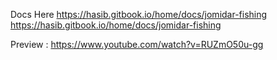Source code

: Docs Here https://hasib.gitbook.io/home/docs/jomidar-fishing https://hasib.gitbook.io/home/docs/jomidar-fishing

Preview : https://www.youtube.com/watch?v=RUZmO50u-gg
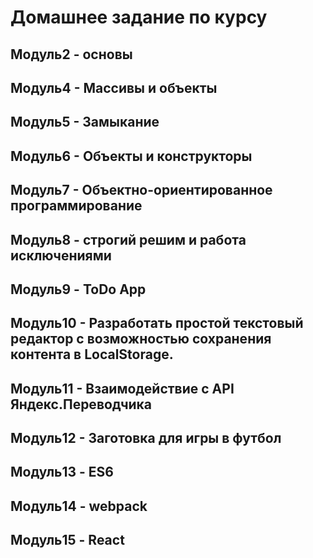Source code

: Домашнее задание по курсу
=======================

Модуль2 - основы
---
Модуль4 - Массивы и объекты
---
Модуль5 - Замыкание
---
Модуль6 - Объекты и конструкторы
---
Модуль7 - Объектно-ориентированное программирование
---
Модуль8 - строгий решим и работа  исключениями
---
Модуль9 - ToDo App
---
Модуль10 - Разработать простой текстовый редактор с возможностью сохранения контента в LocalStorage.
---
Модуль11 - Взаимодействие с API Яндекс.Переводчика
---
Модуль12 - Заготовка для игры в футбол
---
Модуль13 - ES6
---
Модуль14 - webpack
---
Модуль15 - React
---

------

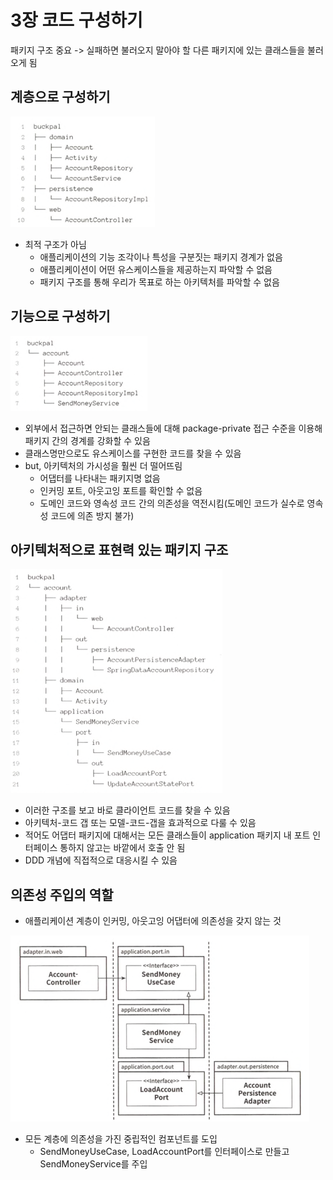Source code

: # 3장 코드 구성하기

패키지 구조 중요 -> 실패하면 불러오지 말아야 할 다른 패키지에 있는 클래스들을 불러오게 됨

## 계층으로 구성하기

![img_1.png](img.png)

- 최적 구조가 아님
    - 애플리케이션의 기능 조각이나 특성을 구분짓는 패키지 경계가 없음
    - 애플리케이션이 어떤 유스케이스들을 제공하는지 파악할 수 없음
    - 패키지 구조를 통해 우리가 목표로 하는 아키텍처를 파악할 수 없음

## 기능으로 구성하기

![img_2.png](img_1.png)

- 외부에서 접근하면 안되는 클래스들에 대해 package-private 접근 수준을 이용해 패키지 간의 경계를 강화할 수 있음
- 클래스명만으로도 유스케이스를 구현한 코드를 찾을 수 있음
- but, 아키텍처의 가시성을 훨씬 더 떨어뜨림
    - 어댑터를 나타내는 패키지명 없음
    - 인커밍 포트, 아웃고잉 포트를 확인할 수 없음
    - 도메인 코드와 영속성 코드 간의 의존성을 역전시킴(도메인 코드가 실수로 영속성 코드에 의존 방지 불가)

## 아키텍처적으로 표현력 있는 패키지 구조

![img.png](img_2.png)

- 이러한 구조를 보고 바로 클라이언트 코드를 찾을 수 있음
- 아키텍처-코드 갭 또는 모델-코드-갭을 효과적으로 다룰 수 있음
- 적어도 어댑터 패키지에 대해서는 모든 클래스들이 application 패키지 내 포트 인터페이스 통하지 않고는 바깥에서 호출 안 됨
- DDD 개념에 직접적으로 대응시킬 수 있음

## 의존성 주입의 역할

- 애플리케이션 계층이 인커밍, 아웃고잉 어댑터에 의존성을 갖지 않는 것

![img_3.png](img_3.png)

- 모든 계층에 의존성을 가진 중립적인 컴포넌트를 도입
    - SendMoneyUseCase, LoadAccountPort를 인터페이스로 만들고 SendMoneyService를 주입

------

» **Task description**
Go line by line through the data and copy any that contain "https".

» **Exercise output**
: Docs Here https://hasib.gitbook.io/home/docs/jomidar-fishing https://hasib.gitbook.io/home/docs/jomidar-fishing
Preview : https://www.youtube.com/watch?v=RUZmO50u-gg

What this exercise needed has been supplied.